*** Opening of Given data ***
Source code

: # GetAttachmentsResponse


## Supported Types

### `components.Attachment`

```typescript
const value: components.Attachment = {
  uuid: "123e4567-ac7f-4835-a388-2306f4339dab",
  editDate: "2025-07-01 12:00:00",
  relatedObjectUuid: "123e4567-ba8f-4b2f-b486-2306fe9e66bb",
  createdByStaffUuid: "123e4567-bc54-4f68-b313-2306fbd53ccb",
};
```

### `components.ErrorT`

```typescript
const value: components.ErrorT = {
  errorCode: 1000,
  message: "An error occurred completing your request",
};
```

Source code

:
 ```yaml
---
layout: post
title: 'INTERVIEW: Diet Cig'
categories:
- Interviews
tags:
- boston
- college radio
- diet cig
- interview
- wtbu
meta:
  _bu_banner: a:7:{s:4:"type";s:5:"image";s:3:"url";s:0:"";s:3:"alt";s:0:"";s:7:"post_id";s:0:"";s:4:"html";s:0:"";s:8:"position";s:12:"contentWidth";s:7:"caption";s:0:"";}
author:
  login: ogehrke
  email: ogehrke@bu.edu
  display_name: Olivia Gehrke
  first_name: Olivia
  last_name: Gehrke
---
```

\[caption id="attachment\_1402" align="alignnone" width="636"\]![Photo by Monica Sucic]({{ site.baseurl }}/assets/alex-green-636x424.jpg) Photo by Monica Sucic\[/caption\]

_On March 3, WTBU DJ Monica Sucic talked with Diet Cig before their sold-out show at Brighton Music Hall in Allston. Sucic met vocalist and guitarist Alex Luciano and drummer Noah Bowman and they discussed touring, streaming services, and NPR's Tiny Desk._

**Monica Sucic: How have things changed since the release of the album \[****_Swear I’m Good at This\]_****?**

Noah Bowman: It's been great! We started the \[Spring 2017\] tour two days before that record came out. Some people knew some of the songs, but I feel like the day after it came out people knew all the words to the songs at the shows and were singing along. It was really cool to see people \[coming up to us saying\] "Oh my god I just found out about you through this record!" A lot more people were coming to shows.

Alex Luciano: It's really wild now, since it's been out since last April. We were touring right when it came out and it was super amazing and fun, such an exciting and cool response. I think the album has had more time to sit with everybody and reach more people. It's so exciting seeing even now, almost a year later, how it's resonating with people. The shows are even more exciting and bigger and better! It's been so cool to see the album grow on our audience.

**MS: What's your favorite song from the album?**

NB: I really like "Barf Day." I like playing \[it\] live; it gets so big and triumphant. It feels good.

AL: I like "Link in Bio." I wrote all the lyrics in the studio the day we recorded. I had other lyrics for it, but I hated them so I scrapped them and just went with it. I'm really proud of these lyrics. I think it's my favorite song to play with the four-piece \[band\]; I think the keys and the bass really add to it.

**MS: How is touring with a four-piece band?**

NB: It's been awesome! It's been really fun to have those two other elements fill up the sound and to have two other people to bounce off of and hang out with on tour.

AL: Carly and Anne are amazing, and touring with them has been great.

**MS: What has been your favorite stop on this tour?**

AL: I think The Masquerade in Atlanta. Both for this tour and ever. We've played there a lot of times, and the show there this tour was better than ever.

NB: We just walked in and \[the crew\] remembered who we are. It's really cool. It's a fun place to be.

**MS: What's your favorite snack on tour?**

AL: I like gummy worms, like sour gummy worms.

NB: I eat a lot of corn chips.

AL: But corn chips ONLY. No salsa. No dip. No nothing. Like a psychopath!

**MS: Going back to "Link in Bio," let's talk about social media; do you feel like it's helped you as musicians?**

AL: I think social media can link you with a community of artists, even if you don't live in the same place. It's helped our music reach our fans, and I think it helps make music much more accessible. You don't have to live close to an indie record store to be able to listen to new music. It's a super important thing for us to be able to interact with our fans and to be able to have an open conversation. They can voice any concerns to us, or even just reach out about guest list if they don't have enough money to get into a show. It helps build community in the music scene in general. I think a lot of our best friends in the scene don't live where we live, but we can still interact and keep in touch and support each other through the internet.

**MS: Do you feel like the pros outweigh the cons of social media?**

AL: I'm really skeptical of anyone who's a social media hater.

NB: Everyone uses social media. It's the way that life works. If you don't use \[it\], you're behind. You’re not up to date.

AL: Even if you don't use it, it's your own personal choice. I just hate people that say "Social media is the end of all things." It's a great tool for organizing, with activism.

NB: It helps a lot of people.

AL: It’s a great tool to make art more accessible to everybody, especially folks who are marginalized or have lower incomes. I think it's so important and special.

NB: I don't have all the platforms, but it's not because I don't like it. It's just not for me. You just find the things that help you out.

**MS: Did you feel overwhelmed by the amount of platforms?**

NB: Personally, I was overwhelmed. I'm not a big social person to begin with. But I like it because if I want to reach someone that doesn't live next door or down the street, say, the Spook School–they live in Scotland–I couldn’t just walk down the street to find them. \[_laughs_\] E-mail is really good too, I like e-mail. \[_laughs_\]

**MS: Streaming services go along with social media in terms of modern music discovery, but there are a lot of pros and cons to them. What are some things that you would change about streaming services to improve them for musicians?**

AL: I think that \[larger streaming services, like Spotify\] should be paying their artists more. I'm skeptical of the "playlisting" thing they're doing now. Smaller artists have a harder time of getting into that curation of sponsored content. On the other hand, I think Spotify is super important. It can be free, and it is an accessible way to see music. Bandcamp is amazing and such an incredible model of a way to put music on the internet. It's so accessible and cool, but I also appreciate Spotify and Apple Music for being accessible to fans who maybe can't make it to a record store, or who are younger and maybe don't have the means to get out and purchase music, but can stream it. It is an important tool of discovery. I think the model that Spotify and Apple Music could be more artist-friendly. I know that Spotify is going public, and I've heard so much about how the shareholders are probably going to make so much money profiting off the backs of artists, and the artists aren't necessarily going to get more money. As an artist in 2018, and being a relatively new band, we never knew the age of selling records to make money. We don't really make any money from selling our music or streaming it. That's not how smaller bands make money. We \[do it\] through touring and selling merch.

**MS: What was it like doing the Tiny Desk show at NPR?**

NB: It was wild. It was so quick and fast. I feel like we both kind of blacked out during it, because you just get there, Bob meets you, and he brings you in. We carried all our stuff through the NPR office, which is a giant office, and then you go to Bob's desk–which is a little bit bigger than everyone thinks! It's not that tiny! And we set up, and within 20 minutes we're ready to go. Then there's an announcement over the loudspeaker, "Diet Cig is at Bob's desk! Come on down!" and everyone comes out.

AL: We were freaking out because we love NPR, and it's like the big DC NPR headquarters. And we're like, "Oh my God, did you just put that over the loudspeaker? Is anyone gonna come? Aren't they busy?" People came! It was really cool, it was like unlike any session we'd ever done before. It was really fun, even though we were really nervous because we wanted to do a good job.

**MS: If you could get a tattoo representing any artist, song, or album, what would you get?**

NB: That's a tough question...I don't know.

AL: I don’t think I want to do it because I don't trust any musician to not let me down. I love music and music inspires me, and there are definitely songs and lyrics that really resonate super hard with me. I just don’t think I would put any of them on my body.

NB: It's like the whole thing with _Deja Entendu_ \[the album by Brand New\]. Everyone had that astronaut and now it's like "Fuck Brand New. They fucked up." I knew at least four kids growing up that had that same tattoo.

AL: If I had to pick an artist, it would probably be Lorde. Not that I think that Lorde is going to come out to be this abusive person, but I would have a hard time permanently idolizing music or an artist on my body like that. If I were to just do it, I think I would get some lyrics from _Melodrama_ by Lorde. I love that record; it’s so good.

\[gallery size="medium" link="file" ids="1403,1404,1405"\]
*** Close of Given data ***
*** Opening of Given data ***
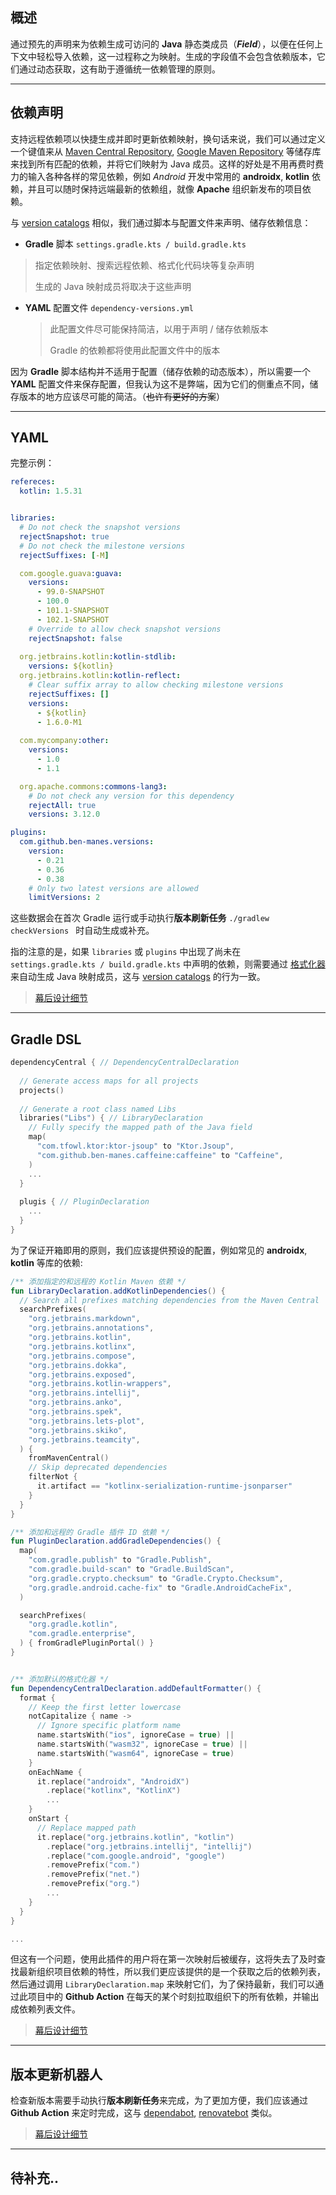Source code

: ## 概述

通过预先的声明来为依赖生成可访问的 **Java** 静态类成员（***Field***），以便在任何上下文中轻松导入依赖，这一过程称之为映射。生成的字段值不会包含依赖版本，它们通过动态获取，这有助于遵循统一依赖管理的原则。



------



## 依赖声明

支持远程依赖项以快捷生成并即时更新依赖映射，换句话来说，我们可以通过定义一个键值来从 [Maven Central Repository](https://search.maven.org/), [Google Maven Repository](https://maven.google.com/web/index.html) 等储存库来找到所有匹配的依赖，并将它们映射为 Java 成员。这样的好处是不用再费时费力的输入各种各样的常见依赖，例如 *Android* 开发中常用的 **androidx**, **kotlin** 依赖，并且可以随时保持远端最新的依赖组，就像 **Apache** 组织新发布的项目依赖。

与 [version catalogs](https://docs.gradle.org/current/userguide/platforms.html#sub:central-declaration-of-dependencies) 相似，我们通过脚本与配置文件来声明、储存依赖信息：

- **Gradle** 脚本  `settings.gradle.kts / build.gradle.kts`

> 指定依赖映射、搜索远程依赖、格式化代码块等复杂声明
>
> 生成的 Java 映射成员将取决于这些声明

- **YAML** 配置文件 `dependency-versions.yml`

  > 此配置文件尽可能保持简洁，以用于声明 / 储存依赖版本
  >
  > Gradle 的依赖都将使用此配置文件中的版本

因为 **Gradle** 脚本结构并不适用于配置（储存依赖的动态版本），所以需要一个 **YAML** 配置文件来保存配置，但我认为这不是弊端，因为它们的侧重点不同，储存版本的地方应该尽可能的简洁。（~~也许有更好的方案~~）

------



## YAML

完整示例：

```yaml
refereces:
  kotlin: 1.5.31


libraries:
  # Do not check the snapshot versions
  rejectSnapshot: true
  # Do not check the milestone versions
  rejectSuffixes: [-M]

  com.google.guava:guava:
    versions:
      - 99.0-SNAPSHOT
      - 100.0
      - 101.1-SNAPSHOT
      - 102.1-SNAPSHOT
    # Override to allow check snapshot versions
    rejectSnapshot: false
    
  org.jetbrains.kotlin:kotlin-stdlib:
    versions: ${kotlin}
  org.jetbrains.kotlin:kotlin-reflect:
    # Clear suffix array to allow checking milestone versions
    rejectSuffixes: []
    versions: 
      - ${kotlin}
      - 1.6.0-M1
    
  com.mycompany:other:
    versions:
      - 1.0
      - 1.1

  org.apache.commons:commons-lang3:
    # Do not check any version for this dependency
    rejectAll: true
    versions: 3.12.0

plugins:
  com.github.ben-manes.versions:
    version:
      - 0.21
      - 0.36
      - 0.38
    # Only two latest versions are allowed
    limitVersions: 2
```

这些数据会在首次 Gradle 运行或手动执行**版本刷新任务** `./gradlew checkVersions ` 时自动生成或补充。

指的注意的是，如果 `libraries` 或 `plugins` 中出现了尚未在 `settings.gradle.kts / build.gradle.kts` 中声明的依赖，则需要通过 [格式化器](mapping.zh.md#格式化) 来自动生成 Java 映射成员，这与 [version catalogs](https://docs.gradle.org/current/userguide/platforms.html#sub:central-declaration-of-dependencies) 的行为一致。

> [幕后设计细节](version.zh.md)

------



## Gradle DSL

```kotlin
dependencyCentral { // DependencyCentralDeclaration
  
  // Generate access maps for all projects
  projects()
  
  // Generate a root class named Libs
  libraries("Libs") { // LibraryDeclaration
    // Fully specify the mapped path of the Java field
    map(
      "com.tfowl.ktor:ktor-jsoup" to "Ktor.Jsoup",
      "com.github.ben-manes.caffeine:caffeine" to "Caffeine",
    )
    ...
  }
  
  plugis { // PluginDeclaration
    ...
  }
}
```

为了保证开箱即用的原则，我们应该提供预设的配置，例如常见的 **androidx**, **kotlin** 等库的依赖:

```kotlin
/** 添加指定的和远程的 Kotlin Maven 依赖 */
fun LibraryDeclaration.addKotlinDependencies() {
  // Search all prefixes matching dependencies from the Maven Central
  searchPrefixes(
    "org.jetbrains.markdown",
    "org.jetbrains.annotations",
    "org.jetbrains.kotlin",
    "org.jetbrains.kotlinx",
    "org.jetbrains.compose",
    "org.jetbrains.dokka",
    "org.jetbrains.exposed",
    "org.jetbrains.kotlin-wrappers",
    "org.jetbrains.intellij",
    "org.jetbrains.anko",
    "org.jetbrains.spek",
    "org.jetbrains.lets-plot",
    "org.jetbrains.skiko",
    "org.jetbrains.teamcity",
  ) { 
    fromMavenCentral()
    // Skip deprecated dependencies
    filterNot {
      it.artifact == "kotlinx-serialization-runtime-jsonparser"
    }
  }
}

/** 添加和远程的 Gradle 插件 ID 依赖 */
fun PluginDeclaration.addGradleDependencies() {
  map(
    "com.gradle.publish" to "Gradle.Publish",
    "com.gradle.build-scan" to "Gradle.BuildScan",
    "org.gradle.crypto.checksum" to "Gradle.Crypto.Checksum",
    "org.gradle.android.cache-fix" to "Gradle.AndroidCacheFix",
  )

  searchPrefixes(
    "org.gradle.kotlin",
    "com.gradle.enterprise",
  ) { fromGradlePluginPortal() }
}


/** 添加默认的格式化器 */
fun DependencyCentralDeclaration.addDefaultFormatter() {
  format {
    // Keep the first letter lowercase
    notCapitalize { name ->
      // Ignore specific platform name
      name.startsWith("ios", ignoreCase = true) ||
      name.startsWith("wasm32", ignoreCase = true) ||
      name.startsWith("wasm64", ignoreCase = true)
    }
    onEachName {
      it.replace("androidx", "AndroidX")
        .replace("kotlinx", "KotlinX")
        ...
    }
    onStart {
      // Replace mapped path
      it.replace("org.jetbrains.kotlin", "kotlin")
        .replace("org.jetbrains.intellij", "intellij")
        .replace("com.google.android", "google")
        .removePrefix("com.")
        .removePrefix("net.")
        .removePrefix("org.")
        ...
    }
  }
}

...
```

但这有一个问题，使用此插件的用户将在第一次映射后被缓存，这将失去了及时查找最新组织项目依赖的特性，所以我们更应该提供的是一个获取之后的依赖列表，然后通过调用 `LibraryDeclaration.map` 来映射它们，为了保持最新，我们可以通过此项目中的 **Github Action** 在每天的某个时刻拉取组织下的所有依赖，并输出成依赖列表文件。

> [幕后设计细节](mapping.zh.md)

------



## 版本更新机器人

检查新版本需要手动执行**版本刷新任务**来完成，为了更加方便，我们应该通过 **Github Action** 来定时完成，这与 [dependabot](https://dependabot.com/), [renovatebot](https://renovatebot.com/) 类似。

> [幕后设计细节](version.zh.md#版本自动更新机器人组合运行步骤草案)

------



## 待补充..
*** Close of Given data ***
* [The problem]
From the records above, how many lines include the word "settings"? Only the number is wanted.

* [Solved exercise]
2